--- REQUIRED ACTION ---
Go through the data and copy each line where the word "boolean" shows up.

Records contained in a dataset
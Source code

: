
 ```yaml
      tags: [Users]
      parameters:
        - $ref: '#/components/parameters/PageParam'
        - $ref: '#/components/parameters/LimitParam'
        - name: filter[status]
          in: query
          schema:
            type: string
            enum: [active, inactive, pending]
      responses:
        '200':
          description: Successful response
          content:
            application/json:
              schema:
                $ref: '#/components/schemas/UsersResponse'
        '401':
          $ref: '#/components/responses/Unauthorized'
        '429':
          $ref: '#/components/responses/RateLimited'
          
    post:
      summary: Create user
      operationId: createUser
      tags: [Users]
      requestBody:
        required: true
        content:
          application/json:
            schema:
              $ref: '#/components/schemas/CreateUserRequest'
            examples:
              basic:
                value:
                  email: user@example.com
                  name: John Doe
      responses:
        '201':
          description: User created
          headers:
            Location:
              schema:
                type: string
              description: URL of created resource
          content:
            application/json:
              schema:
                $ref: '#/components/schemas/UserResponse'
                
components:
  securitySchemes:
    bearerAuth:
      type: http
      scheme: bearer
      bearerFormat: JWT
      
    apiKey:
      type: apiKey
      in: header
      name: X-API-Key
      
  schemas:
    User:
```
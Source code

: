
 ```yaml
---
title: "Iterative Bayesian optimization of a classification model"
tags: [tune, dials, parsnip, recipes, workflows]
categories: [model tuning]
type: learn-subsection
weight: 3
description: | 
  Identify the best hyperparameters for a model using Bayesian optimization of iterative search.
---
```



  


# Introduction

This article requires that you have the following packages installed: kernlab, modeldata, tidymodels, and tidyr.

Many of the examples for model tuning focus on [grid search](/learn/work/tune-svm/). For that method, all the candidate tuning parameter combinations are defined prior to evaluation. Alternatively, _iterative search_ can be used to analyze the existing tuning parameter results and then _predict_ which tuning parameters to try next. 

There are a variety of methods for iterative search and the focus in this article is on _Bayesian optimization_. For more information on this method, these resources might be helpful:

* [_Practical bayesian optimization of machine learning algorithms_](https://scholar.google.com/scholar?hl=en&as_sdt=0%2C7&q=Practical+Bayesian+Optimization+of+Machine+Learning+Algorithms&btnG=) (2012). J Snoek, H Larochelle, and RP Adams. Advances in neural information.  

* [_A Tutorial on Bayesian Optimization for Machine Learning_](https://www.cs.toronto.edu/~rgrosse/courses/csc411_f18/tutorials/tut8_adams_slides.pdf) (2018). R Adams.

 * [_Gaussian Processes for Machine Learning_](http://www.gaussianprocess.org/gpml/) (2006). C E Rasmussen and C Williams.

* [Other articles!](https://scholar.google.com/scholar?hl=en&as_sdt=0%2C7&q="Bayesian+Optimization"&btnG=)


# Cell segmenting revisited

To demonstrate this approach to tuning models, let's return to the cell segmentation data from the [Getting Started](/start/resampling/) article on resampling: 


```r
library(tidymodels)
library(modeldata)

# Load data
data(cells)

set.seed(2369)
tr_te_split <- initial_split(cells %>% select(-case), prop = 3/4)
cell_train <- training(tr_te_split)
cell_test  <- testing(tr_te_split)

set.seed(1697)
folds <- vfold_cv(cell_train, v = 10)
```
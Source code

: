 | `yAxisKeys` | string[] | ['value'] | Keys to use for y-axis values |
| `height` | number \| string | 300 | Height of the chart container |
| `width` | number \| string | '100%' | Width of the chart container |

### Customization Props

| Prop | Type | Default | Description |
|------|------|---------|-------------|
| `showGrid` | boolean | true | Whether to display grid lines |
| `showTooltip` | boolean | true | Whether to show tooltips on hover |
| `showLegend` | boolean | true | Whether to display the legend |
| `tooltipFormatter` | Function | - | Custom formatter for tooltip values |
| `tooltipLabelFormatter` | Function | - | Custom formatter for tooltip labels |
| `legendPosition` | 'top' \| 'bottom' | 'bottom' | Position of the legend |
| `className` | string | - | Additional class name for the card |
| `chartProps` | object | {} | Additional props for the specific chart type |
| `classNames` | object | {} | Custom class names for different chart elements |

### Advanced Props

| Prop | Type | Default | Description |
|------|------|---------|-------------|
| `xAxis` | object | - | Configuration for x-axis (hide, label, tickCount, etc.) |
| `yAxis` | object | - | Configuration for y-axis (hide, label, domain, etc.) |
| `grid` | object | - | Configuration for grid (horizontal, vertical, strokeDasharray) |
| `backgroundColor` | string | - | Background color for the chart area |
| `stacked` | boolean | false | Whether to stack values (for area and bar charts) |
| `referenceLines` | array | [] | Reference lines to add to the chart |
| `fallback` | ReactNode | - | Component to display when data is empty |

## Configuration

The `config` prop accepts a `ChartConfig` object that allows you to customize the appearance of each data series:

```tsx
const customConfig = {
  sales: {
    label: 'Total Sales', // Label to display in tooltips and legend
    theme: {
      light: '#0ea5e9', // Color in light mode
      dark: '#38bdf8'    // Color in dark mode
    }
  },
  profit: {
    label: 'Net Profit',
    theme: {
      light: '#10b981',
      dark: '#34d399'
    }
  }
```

--- SOLUTION TO THIS PROBLEM ---
| `showGrid` | boolean | true | Whether to display grid lines |
| `showTooltip` | boolean | true | Whether to show tooltips on hover |
| `showLegend` | boolean | true | Whether to display the legend |
| `stacked` | boolean | false | Whether to stack values (for area and bar charts) |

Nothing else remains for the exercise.